> [DESCRIPTION OF THE TASK]: Reproduce every entry below exactly, minus the pictures.
○ ○ ○
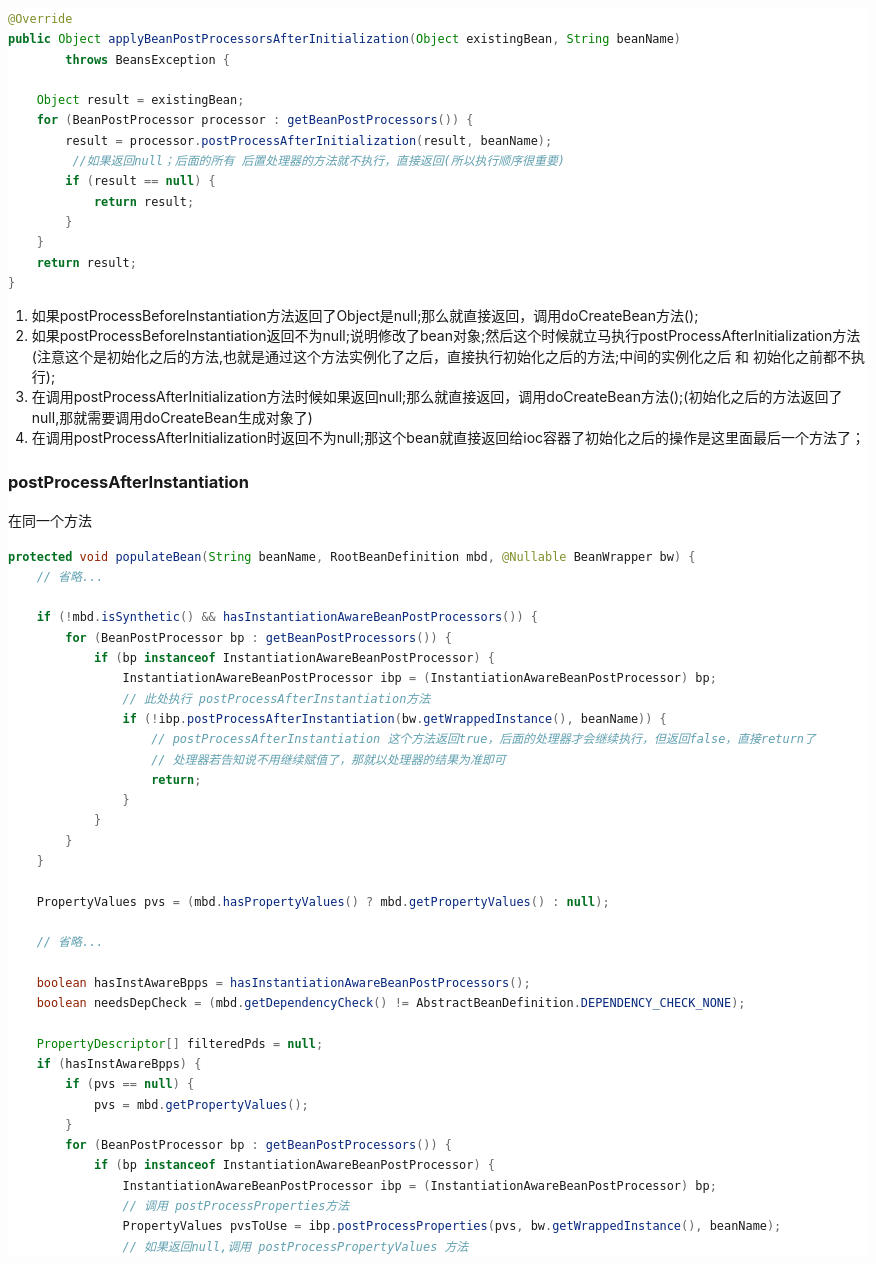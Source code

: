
 ```java
@Override
public Object applyBeanPostProcessorsAfterInitialization(Object existingBean, String beanName)
		throws BeansException {

	Object result = existingBean;
	for (BeanPostProcessor processor : getBeanPostProcessors()) {
		result = processor.postProcessAfterInitialization(result, beanName);
		 //如果返回null；后面的所有 后置处理器的方法就不执行，直接返回(所以执行顺序很重要)
		if (result == null) {
			return result;
		}
	}
	return result;
}
```

1. 如果postProcessBeforeInstantiation方法返回了Object是null;那么就直接返回，调用doCreateBean方法();
2. 如果postProcessBeforeInstantiation返回不为null;说明修改了bean对象;然后这个时候就立马执行postProcessAfterInitialization方法(注意这个是初始化之后的方法,也就是通过这个方法实例化了之后，直接执行初始化之后的方法;中间的实例化之后 和 初始化之前都不执行);
3. 在调用postProcessAfterInitialization方法时候如果返回null;那么就直接返回，调用doCreateBean方法();(初始化之后的方法返回了null,那就需要调用doCreateBean生成对象了)
4. 在调用postProcessAfterInitialization时返回不为null;那这个bean就直接返回给ioc容器了初始化之后的操作是这里面最后一个方法了；


### postProcessAfterInstantiation
在同一个方法
```java
protected void populateBean(String beanName, RootBeanDefinition mbd, @Nullable BeanWrapper bw) {
    // 省略...

    if (!mbd.isSynthetic() && hasInstantiationAwareBeanPostProcessors()) {
        for (BeanPostProcessor bp : getBeanPostProcessors()) {
            if (bp instanceof InstantiationAwareBeanPostProcessor) {
                InstantiationAwareBeanPostProcessor ibp = (InstantiationAwareBeanPostProcessor) bp;
                // 此处执行 postProcessAfterInstantiation方法
                if (!ibp.postProcessAfterInstantiation(bw.getWrappedInstance(), beanName)) {
                    // postProcessAfterInstantiation 这个方法返回true，后面的处理器才会继续执行，但返回false，直接return了
                    // 处理器若告知说不用继续赋值了，那就以处理器的结果为准即可
                    return;
                }
            }
        }
    }

    PropertyValues pvs = (mbd.hasPropertyValues() ? mbd.getPropertyValues() : null);

    // 省略...

    boolean hasInstAwareBpps = hasInstantiationAwareBeanPostProcessors();
    boolean needsDepCheck = (mbd.getDependencyCheck() != AbstractBeanDefinition.DEPENDENCY_CHECK_NONE);

    PropertyDescriptor[] filteredPds = null;
    if (hasInstAwareBpps) {
        if (pvs == null) {
            pvs = mbd.getPropertyValues();
        }
        for (BeanPostProcessor bp : getBeanPostProcessors()) {
            if (bp instanceof InstantiationAwareBeanPostProcessor) {
                InstantiationAwareBeanPostProcessor ibp = (InstantiationAwareBeanPostProcessor) bp;
                // 调用 postProcessProperties方法
                PropertyValues pvsToUse = ibp.postProcessProperties(pvs, bw.getWrappedInstance(), beanName);
                // 如果返回null,调用 postProcessPropertyValues 方法
```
○ ○ ○
> [EXERCISE OUTPUT]:
Source code

:
 ```java
@Override
public Object applyBeanPostProcessorsAfterInitialization(Object existingBean, String beanName)
		throws BeansException {

	Object result = existingBean;
	for (BeanPostProcessor processor : getBeanPostProcessors()) {
		result = processor.postProcessAfterInitialization(result, beanName);
		 //如果返回null；后面的所有 后置处理器的方法就不执行，直接返回(所以执行顺序很重要)
		if (result == null) {
			return result;
		}
	}
	return result;
}
```

1. 如果postProcessBeforeInstantiation方法返回了Object是null;那么就直接返回，调用doCreateBean方法();
2. 如果postProcessBeforeInstantiation返回不为null;说明修改了bean对象;然后这个时候就立马执行postProcessAfterInitialization方法(注意这个是初始化之后的方法,也就是通过这个方法实例化了之后，直接执行初始化之后的方法;中间的实例化之后 和 初始化之前都不执行);
3. 在调用postProcessAfterInitialization方法时候如果返回null;那么就直接返回，调用doCreateBean方法();(初始化之后的方法返回了null,那就需要调用doCreateBean生成对象了)
4. 在调用postProcessAfterInitialization时返回不为null;那这个bean就直接返回给ioc容器了初始化之后的操作是这里面最后一个方法了；


### postProcessAfterInstantiation
在同一个方法
```java
protected void populateBean(String beanName, RootBeanDefinition mbd, @Nullable BeanWrapper bw) {
    // 省略...

    if (!mbd.isSynthetic() && hasInstantiationAwareBeanPostProcessors()) {
        for (BeanPostProcessor bp : getBeanPostProcessors()) {
            if (bp instanceof InstantiationAwareBeanPostProcessor) {
                InstantiationAwareBeanPostProcessor ibp = (InstantiationAwareBeanPostProcessor) bp;
                // 此处执行 postProcessAfterInstantiation方法
                if (!ibp.postProcessAfterInstantiation(bw.getWrappedInstance(), beanName)) {
                    // postProcessAfterInstantiation 这个方法返回true，后面的处理器才会继续执行，但返回false，直接return了
                    // 处理器若告知说不用继续赋值了，那就以处理器的结果为准即可
                    return;
                }
            }
        }
    }

    PropertyValues pvs = (mbd.hasPropertyValues() ? mbd.getPropertyValues() : null);

    // 省略...

    boolean hasInstAwareBpps = hasInstantiationAwareBeanPostProcessors();
    boolean needsDepCheck = (mbd.getDependencyCheck() != AbstractBeanDefinition.DEPENDENCY_CHECK_NONE);

    PropertyDescriptor[] filteredPds = null;
    if (hasInstAwareBpps) {
        if (pvs == null) {
            pvs = mbd.getPropertyValues();
        }
        for (BeanPostProcessor bp : getBeanPostProcessors()) {
            if (bp instanceof InstantiationAwareBeanPostProcessor) {
                InstantiationAwareBeanPostProcessor ibp = (InstantiationAwareBeanPostProcessor) bp;
                // 调用 postProcessProperties方法
                PropertyValues pvsToUse = ibp.postProcessProperties(pvs, bw.getWrappedInstance(), beanName);
                // 如果返回null,调用 postProcessPropertyValues 方法
```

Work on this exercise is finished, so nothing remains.